- Task -
Take each line of the data that contains the string "regional" and copy it.

- Saved data entries -
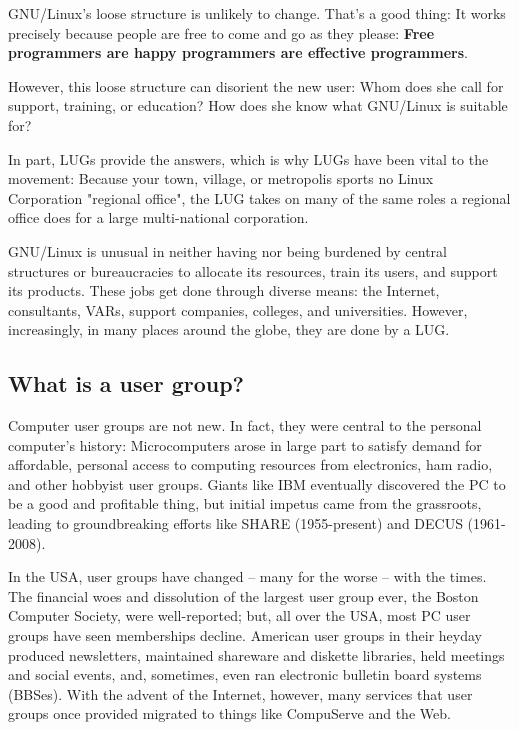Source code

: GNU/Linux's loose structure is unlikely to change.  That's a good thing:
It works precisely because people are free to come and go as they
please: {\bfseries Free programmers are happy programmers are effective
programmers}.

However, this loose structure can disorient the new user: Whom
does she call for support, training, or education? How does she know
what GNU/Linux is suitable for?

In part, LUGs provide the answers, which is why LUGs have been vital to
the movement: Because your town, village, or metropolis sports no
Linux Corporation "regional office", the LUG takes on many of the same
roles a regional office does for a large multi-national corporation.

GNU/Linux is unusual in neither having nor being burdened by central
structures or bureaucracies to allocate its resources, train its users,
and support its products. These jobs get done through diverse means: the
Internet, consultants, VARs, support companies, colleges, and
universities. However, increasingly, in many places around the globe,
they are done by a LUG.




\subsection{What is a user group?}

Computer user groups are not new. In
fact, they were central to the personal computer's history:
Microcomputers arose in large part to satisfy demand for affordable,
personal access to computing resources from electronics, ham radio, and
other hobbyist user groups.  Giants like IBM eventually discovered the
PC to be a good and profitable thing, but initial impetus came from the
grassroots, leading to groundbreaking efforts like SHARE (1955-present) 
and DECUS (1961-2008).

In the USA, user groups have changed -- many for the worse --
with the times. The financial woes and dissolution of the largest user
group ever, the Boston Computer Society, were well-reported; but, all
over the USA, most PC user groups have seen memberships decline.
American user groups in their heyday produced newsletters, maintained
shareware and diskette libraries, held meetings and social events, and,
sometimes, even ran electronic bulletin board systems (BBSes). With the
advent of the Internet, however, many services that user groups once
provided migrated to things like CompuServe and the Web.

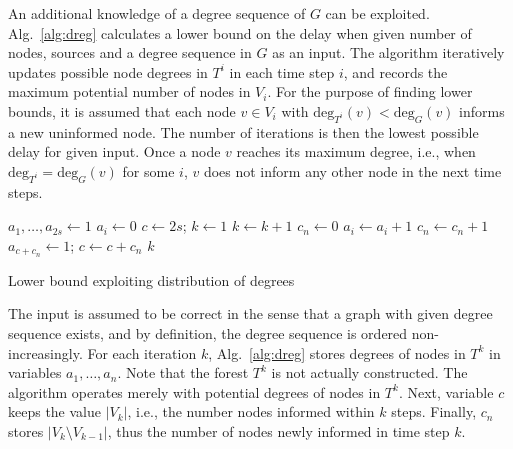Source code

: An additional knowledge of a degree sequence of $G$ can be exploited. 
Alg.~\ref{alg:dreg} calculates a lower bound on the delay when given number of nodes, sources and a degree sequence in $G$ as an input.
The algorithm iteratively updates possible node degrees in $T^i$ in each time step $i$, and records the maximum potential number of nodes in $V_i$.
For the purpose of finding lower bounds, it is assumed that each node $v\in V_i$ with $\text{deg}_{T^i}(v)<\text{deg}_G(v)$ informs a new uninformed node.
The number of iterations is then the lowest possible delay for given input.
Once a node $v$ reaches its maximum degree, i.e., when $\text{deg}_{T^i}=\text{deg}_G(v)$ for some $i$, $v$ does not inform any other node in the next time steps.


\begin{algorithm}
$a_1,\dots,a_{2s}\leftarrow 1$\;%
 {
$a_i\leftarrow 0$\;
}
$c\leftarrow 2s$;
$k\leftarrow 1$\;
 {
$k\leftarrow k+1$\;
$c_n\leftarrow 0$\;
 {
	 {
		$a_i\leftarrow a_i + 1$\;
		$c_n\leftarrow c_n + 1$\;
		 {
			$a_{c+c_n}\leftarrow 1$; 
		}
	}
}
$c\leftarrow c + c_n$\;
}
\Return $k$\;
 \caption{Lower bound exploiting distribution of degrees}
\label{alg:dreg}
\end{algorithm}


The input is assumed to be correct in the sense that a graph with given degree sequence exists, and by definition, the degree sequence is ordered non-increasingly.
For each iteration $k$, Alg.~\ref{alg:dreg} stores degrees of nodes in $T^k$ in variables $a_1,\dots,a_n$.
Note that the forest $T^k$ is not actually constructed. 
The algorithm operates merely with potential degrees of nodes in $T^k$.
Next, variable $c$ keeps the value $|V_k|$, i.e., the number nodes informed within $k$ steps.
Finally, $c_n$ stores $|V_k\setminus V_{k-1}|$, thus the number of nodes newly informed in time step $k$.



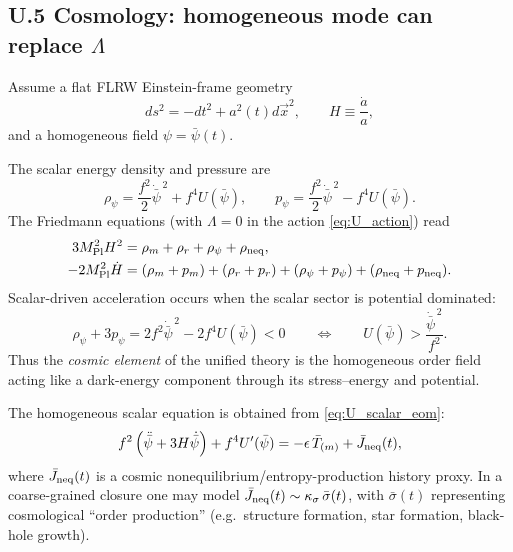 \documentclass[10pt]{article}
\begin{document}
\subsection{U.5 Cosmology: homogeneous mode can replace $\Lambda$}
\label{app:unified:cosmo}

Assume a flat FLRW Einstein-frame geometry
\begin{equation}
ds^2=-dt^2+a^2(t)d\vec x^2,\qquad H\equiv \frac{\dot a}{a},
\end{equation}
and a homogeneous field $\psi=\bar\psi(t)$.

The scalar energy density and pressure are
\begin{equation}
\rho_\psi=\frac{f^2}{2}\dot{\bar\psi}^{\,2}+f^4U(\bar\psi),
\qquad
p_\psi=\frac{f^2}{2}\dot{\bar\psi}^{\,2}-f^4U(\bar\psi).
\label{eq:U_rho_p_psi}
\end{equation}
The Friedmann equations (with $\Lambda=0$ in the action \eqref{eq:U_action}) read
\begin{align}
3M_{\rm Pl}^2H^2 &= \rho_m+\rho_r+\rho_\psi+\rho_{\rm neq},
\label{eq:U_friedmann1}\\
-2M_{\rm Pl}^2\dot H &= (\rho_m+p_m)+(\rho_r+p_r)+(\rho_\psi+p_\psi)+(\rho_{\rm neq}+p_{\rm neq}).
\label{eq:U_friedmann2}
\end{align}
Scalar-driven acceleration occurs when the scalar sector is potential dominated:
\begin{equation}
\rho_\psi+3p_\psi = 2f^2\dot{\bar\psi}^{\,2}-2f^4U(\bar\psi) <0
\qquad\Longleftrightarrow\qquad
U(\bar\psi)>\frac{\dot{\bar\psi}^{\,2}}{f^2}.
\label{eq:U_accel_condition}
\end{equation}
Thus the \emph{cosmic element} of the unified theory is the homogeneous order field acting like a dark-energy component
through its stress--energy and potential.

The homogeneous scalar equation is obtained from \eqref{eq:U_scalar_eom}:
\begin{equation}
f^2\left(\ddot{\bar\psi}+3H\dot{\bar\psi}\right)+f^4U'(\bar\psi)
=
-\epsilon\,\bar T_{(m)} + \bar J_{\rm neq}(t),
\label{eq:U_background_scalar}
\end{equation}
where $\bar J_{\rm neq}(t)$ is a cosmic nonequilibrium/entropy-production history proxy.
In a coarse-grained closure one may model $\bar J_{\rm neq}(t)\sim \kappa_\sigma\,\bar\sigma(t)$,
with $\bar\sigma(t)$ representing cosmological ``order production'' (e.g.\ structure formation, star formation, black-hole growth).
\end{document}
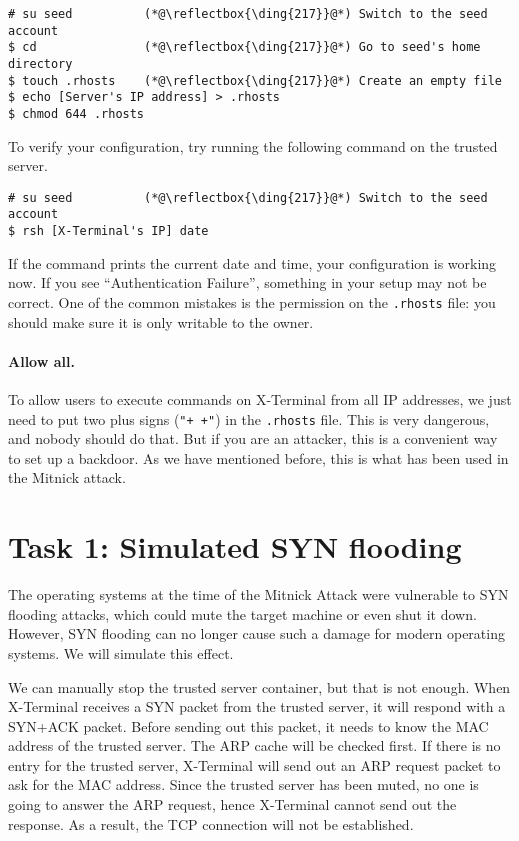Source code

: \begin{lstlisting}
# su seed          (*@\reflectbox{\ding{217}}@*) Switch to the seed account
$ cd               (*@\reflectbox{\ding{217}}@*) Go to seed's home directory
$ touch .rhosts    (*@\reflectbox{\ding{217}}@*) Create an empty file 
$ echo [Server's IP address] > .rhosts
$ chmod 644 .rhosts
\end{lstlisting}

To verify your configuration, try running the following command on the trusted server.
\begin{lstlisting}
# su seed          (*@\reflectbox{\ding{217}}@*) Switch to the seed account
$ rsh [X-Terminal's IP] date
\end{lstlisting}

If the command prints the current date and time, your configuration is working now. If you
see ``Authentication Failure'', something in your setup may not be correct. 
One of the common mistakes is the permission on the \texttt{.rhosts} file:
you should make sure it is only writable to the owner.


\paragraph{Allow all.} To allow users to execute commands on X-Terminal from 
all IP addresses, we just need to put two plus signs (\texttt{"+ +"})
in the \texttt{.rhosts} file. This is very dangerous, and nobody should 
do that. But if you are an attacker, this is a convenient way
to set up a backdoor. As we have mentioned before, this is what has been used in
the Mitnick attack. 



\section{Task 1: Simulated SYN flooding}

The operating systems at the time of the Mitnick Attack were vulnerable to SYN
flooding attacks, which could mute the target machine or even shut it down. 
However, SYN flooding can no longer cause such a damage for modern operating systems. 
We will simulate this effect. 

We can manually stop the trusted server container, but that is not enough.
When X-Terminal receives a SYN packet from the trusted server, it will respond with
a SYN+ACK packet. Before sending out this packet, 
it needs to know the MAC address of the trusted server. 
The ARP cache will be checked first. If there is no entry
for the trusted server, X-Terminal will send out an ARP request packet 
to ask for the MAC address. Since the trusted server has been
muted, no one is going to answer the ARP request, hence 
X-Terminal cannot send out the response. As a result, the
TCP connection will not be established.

- Response to this exercise -
Linux Corporation "regional office", the LUG takes on many of the same
roles a regional office does for a large multi-national corporation.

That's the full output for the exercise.